Il periodo di separazione, ovviamente, suscita nel mio cuoricino una sofferenza meravigliosa: i sentimenti non ricambiati, la solitudine di Ottavia e il suo struggimento per un uomo che è suo marito ma al tempo stesso un estraneo sono un dolore sottile abilmente modulato in modo da dare il massimo della pena con il minor spargimento di sangue possibile. Quando Ottavia parte per Alessandria non sa cosa e chi troverà: se Massimo sarà contento di vederla, se la rispedirà dritta a Roma, se lo troverà circondato da amanti, o se magari non lo troverà affatto. Invece Massimo è più che presente: è all'erta, è attento e non può fare a meno di studiare la donna che ha di fronte.
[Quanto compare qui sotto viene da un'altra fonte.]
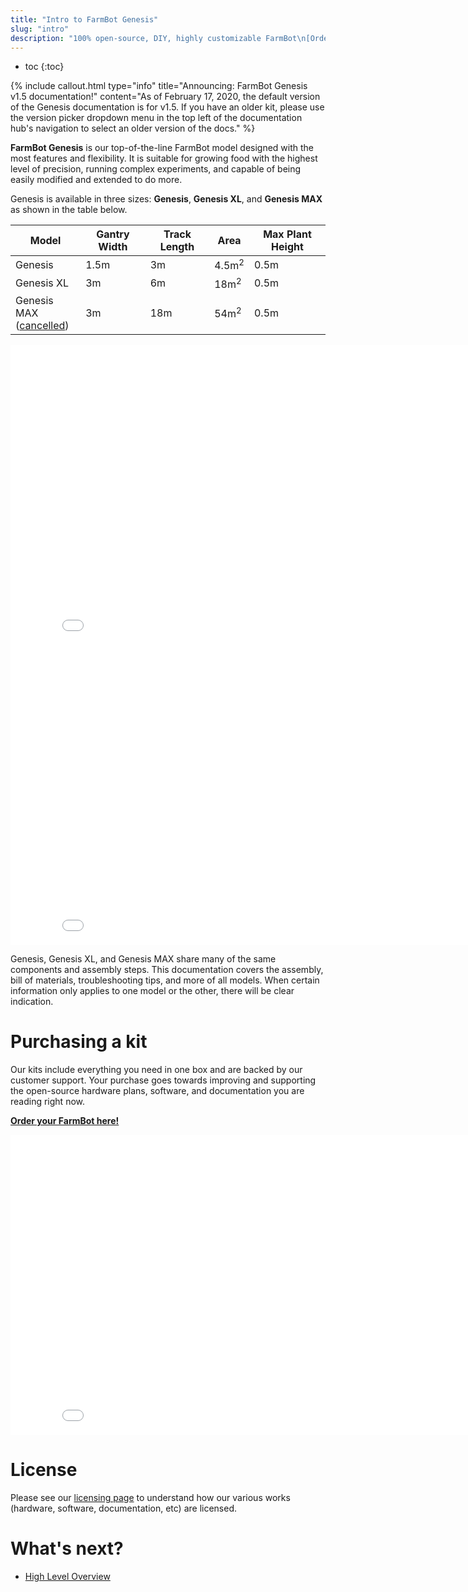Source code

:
 ```yaml
---
title: "Intro to FarmBot Genesis"
slug: "intro"
description: "100% open-source, DIY, highly customizable FarmBot\n[Order yours here!](http://buy.farm.bot/)"
---
```


* toc
{:toc}


{%
include callout.html
type="info"
title="Announcing: FarmBot Genesis v1.5 documentation!"
content="As of February 17, 2020, the default version of the Genesis documentation is for v1.5. If you have an older kit, please use the version picker dropdown menu in the top left of the documentation hub's navigation to select an older version of the docs."
%}

**FarmBot Genesis** is our top-of-the-line FarmBot model designed with the most features and flexibility. It is suitable for growing food with the highest level of precision, running complex experiments, and capable of being easily modified and extended to do more.

Genesis is available in three sizes: **Genesis**, **Genesis XL**, and **Genesis MAX** as shown in the table below.

|Model                         |Gantry Width                  |Track Length                  |Area                          |Max Plant Height              |
|------------------------------|------------------------------|------------------------------|------------------------------|------------------------------|
|Genesis                       |1.5m                          |3m                            |4.5m<sup>2</sup>              |0.5m
|Genesis XL                    |3m                            |6m                            |18m<sup>2</sup>               |0.5m
|Genesis MAX<br>([cancelled](https://farm.bot/blogs/news/putting-farmbot-genesis-max-and-express-max-on-hold))|3m                            |18m                           |54m<sup>2</sup>               |0.5m



<iframe class="embedly-embed" src="//cdn.embedly.com/widgets/media.html?src=https%3A%2F%2Fwww.youtube.com%2Fembed%2F60htrqei_U0%3Ffeature%3Doembed&url=http%3A%2F%2Fwww.youtube.com%2Fwatch%3Fv%3D60htrqei_U0&image=https%3A%2F%2Fi.ytimg.com%2Fvi%2F60htrqei_U0%2Fhqdefault.jpg&key=f2aa6fc3595946d0afc3d76cbbd25dc3&type=text%2Fhtml&schema=youtube" width="854" height="480" scrolling="no" frameborder="0" allow="autoplay; fullscreen" allowfullscreen="true"></iframe>



<iframe class="embedly-embed" src="//cdn.embedly.com/widgets/media.html?src=https%3A%2F%2Fwww.youtube.com%2Fembed%2F6XWiTzFPWWc%3Ffeature%3Doembed&display_name=YouTube&url=https%3A%2F%2Fwww.youtube.com%2Fwatch%3Fv%3D6XWiTzFPWWc&image=https%3A%2F%2Fi.ytimg.com%2Fvi%2F6XWiTzFPWWc%2Fhqdefault.jpg&key=f2aa6fc3595946d0afc3d76cbbd25dc3&type=text%2Fhtml&schema=youtube" width="854" height="480" scrolling="no" title="YouTube embed" frameborder="0" allow="autoplay; fullscreen" allowfullscreen="true"></iframe>

Genesis, Genesis XL, and Genesis MAX share many of the same components and assembly steps. This documentation covers the assembly, bill of materials, troubleshooting tips, and more of all models. When certain information only applies to one model or the other, there will be clear indication.

# Purchasing a kit
Our kits include everything you need in one box and are backed by our customer support. Your purchase goes towards improving and supporting the open-source hardware plans, software, and documentation you are reading right now.

**[Order your FarmBot here!](http://buy.farm.bot)**

<iframe class="embedly-embed" src="//cdn.embedly.com/widgets/media.html?src=https%3A%2F%2Fwww.youtube.com%2Fembed%2F_jw98qozK4s%3Ffeature%3Doembed&url=http%3A%2F%2Fwww.youtube.com%2Fwatch%3Fv%3D_jw98qozK4s&image=https%3A%2F%2Fi.ytimg.com%2Fvi%2F_jw98qozK4s%2Fhqdefault.jpg&key=02466f963b9b4bb8845a05b53d3235d7&type=text%2Fhtml&schema=youtube" width="854" height="480" scrolling="no" frameborder="0" allowfullscreen></iframe>

# License
Please see our [licensing page](http://licensing.farm.bot) to understand how our various works (hardware, software, documentation, etc) are licensed.

# What's next?

 * [High Level Overview](../FarmBot-Genesis-V1.5/intro/high-level-overview.md)

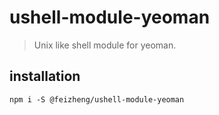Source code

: # ushell-module-yeoman
> Unix like shell module for yeoman.

## installation
```shell
npm i -S @feizheng/ushell-module-yeoman
```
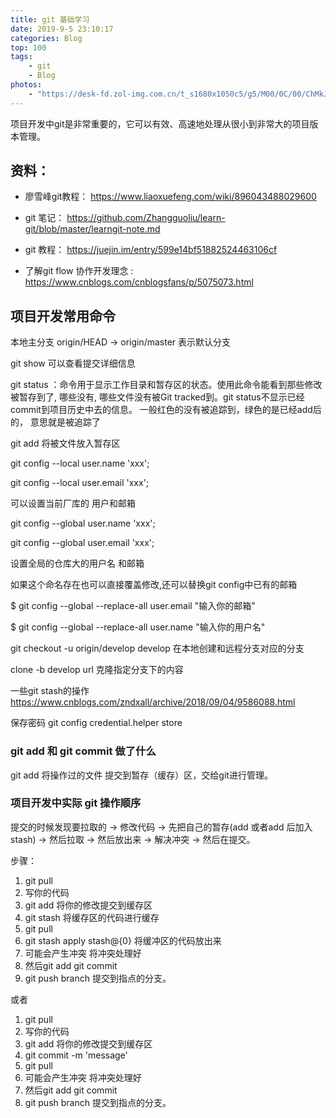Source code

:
 ```yaml
---
title: git 基础学习
date: 2019-9-5 23:10:17
categories: Blog
top: 100
tags:
    - git
    - Blog
photos: 
    - "https://desk-fd.zol-img.com.cn/t_s1680x1050c5/g5/M00/0C/00/ChMkJ13VHF6IdDshACMTOWET5fgAAvVdAFSmTgAIxNR699.jpg"
---
```

项目开发中git是非常重要的，它可以有效、高速地处理从很小到非常大的项目版本管理。
<!--more-->

## 资料：

- 廖雪峰git教程： https://www.liaoxuefeng.com/wiki/896043488029600

- git 笔记： https://github.com/Zhangguoliu/learn-git/blob/master/learngit-note.md

- git 教程： https://juejin.im/entry/599e14bf51882524463106cf

- 了解git flow 协作开发理念 : https://www.cnblogs.com/cnblogsfans/p/5075073.html

<!-- - 了解hzero开发git规范： http://hzerodoc.saas.hand-china.com/zh/docs/development-specification/basic/branch-management/ -->

## 项目开发常用命令

本地主分支
origin/HEAD -> origin/master  表示默认分支

git show  可以查看提交详细信息

git  status ：命令用于显示工作目录和暂存区的状态。使用此命令能看到那些修改被暂存到了, 哪些没有, 哪些文件没有被Git tracked到。git status不显示已经commit到项目历史中去的信息。 一般红色的没有被追踪到，绿色的是已经add后的， 意思就是被追踪了

git add  将被文件放入暂存区 

git config --local user.name 'xxx';

git config --local user.email 'xxx';

可以设置当前厂库的 用户和邮箱

 
git config --global user.name 'xxx'; 

git config --global user.email 'xxx';

设置全局的仓库大的用户名 和邮箱

如果这个命名存在也可以直接覆盖修改,还可以替换git config中已有的邮箱

$  git config --global --replace-all user.email "输入你的邮箱"

$  git config --global --replace-all user.name "输入你的用户名"

git checkout -u origin/develop develop  在本地创建和远程分支对应的分支

clone -b develop url 克隆指定分支下的内容

一些git stash的操作 https://www.cnblogs.com/zndxall/archive/2018/09/04/9586088.html

保存密码
git config credential.helper store


### git add 和 git commit 做了什么
git add 将操作过的文件 提交到暂存（缓存）区，交给git进行管理。

### 项目开发中实际 git 操作顺序

提交的时候发现要拉取的 -> 修改代码 -> 先把自己的暂存(add 或者add 后加入stash) -> 然后拉取 -> 然后放出来 -> 解决冲突 -> 然后在提交。

步骤：
1. git pull
2. 写你的代码 
3. git add 将你的修改提交到缓存区
4. git stash 将缓存区的代码进行缓存 
5. git pull 
6. git stash apply stash@{0} 将缓冲区的代码放出来
7. 可能会产生冲突 将冲突处理好  
8. 然后git add  git commit 
9. git push branch 提交到指点的分支。

或者 
1. git pull
2. 写你的代码 
3. git add 将你的修改提交到缓存区
4. git commit -m 'message'
5. git pull 
6. 可能会产生冲突 将冲突处理好  
7. 然后git add  git commit 
9. git push branch 提交到指点的分支。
Ottavia non è più una ragazzina, ora si avvicina molto di più al suo ideale di donna ma, soprattutto, scopre che con lei può parlare sul serio, che hanno interessi in comune e che se si parlano riescono ad andare d'accordo e a superare la freddezza che aveva caratterizzato il loro matrimonio.
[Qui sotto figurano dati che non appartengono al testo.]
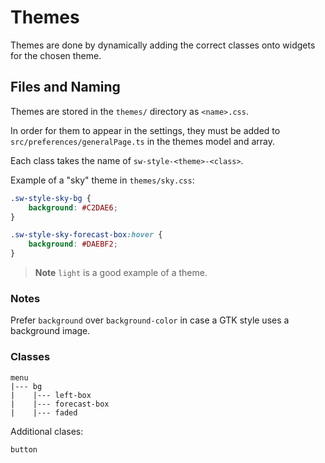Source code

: 
# Themes

Themes are done by dynamically adding the correct classes onto widgets for the chosen theme.

## Files and Naming

Themes are stored in the `themes/` directory as `<name>.css`.

In order for them to appear in the settings, they must be added to
`src/preferences/generalPage.ts` in the themes model and array.

Each class takes the name of `sw-style-<theme>-<class>`.

Example of a "sky" theme in `themes/sky.css`:

```css
.sw-style-sky-bg {
    background: #C2DAE6;
}

.sw-style-sky-forecast-box:hover {
    background: #DAEBF2;
}
```

> **Note**
> `light` is a good example of a theme.

### Notes

Prefer `background` over `background-color` in case a GTK style uses a background image.

### Classes

```
menu
|--- bg
|    |--- left-box
|    |--- forecast-box
|    |--- faded
```

Additional clases:

```
button
```

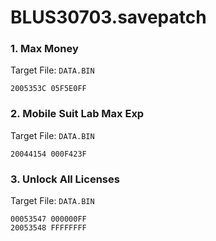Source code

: # BLUS30703.savepatch

### 1. Max Money

Target File: `DATA.BIN`

```
2005353C 05F5E0FF
```

### 2. Mobile Suit Lab Max Exp

Target File: `DATA.BIN`

```
20044154 000F423F
```

### 3. Unlock All Licenses

Target File: `DATA.BIN`

```
00053547 000000FF
20053548 FFFFFFFF
```

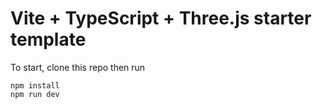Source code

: # Vite + TypeScript + Three.js starter template

To start, clone this repo then run
```
npm install
npm run dev
```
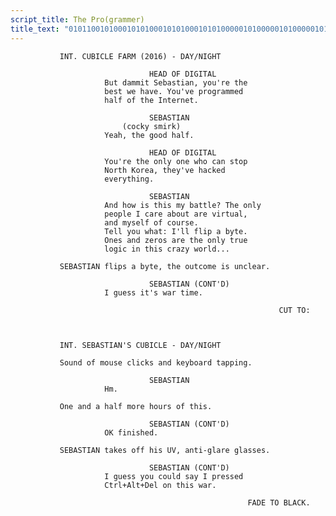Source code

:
 ```yaml
---
script_title: The Pro(grammer)
title_text: "0101100101000101010001010100010101000001010000010100000101001000010010000100100000100001"
---
```



               INT. CUBICLE FARM (2016) - DAY/NIGHT

                                   HEAD OF DIGITAL
                         But dammit Sebastian, you're the
                         best we have. You've programmed
                         half of the Internet.

                                   SEBASTIAN
                             (cocky smirk)
                         Yeah, the good half.

                                   HEAD OF DIGITAL
                         You're the only one who can stop
                         North Korea, they've hacked
                         everything.

                                   SEBASTIAN
                         And how is this my battle? The only
                         people I care about are virtual,
                         and myself of course.
                         Tell you what: I'll flip a byte.
                         Ones and zeros are the only true
                         logic in this crazy world...

               SEBASTIAN flips a byte, the outcome is unclear.

                                   SEBASTIAN (CONT'D)
                         I guess it's war time.

                                                                CUT TO:



               INT. SEBASTIAN'S CUBICLE - DAY/NIGHT

               Sound of mouse clicks and keyboard tapping.

                                   SEBASTIAN
                         Hm.

               One and a half more hours of this.

                                   SEBASTIAN (CONT'D)
                         OK finished.

               SEBASTIAN takes off his UV, anti-glare glasses.

                                   SEBASTIAN (CONT'D)
                         I guess you could say I pressed
                         Ctrl+Alt+Del on this war.

                                                         FADE TO BLACK.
A questo punto la temperatura sale, nel senso che Massimo smette di scalare marce e parte a tavoletta, si concentra su Ottavia e decide che controllarsi è bene ma a volte non controllarsi è meglio e lo struggimento, l'angst e i patemi ormonali raggiungono un nuovo livello, con tanto di sublime ansia da finale che porca miseria ti fa stropicciare il libro perché se non se la cavano ti parte il neurone.
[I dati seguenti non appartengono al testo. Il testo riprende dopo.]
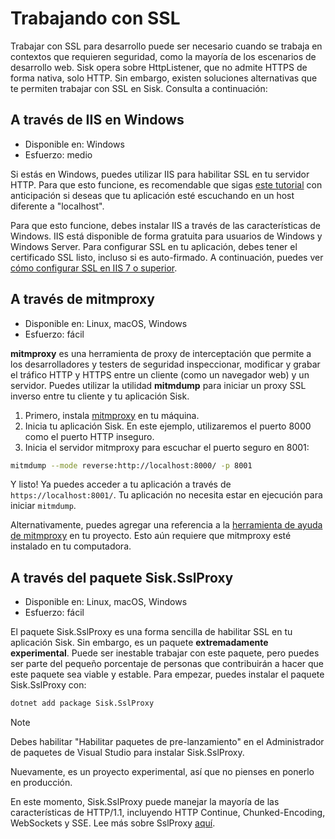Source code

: # Trabajando con SSL

Trabajar con SSL para desarrollo puede ser necesario cuando se trabaja en contextos que requieren seguridad, como la mayoría de los escenarios de desarrollo web. Sisk opera sobre HttpListener, que no admite HTTPS de forma nativa, solo HTTP. Sin embargo, existen soluciones alternativas que te permiten trabajar con SSL en Sisk. Consulta a continuación:

## A través de IIS en Windows

- Disponible en: Windows
- Esfuerzo: medio

Si estás en Windows, puedes utilizar IIS para habilitar SSL en tu servidor HTTP. Para que esto funcione, es recomendable que sigas [este tutorial](/docs/registering-namespace) con anticipación si deseas que tu aplicación esté escuchando en un host diferente a "localhost".

Para que esto funcione, debes instalar IIS a través de las características de Windows. IIS está disponible de forma gratuita para usuarios de Windows y Windows Server. Para configurar SSL en tu aplicación, debes tener el certificado SSL listo, incluso si es auto-firmado. A continuación, puedes ver [cómo configurar SSL en IIS 7 o superior](https://learn.microsoft.com/en-us/iis/manage/configuring-security/how-to-set-up-ssl-on-iis).

## A través de mitmproxy

- Disponible en: Linux, macOS, Windows
- Esfuerzo: fácil

**mitmproxy** es una herramienta de proxy de interceptación que permite a los desarrolladores y testers de seguridad inspeccionar, modificar y grabar el tráfico HTTP y HTTPS entre un cliente (como un navegador web) y un servidor. Puedes utilizar la utilidad **mitmdump** para iniciar un proxy SSL inverso entre tu cliente y tu aplicación Sisk.

1. Primero, instala [mitmproxy](https://mitmproxy.org/) en tu máquina.
2. Inicia tu aplicación Sisk. En este ejemplo, utilizaremos el puerto 8000 como el puerto HTTP inseguro.
3. Inicia el servidor mitmproxy para escuchar el puerto seguro en 8001:

```sh
mitmdump --mode reverse:http://localhost:8000/ -p 8001
```

Y listo! Ya puedes acceder a tu aplicación a través de `https://localhost:8001/`. Tu aplicación no necesita estar en ejecución para iniciar `mitmdump`.

Alternativamente, puedes agregar una referencia a la [herramienta de ayuda de mitmproxy](https://github.com/sisk-http/core/tree/main/extensions/Sisk.Helpers.mitmproxy) en tu proyecto. Esto aún requiere que mitmproxy esté instalado en tu computadora.

## A través del paquete Sisk.SslProxy

- Disponible en: Linux, macOS, Windows
- Esfuerzo: fácil

El paquete Sisk.SslProxy es una forma sencilla de habilitar SSL en tu aplicación Sisk. Sin embargo, es un paquete **extremadamente experimental**. Puede ser inestable trabajar con este paquete, pero puedes ser parte del pequeño porcentaje de personas que contribuirán a hacer que este paquete sea viable y estable. Para empezar, puedes instalar el paquete Sisk.SslProxy con:

```sh
dotnet add package Sisk.SslProxy
```

> [!NOTE]
>
> Debes habilitar "Habilitar paquetes de pre-lanzamiento" en el Administrador de paquetes de Visual Studio para instalar Sisk.SslProxy.

Nuevamente, es un proyecto experimental, así que no pienses en ponerlo en producción.

En este momento, Sisk.SslProxy puede manejar la mayoría de las características de HTTP/1.1, incluyendo HTTP Continue, Chunked-Encoding, WebSockets y SSE. Lee más sobre SslProxy [aquí](/docs/extensions/ssl-proxy).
Beh, non so se si è capito, ma Il leone di Roma mi è piaciuto tanto. Al di là del fatto che ho ritrovato dei personaggi che già conoscevo e che qui si sono confermati essere veramente interessanti, ho conosciuto Ottavia, che è adorabile, intelligente, coraggiosa, e soprattutto ho visto germogliare l'abbozzo della storia di Raganhar e di Giulia (o almeno credo, non è mica detto). In più ho riscoperto il piacere di leggere un romance storico serio, corposo, che non si gioca tutto sulle solite scene di rotolamenti di letto ma che sfrutta al massimo l'attrazione di menti prima che di corpi. L'autrice, del resto, ha uno stile molto adulto, calcolato e in oltre 500 pagine si può permettere di sviscerare la narrazione in modo che ogni gesto e ogni decisione dei personaggi siano comprensibili e chiari al lettore. Di sicuro non è uno stile fast-food, ci vogliono un minimo di attenzione e di interesse per i dettagli legati al periodo storico, tanto per fare un esempio i termini per indicare l'abbigliamento o gli insulti che non fanno parte del parlato attuale sono dei piccoli dossi ai quali ci si deve abituare, frenano un pochino lo slancio della lettura ma arricchiscono la narrazione e rafforzano la sensazione di essere immersi in quel periodo storico. Se Il leone di Roma è il vostro primo romanzo di Adele, spendete qualche ora in più nella lettura e favorite una lettura più lenta, poi una volta preso il ritmo si divora in un attimo.
Ho da poco scoperto che ai primi di Gennaio uscirà un altro titolo della serie e naturalmente sono già con il ditino pronto su compra con 1click.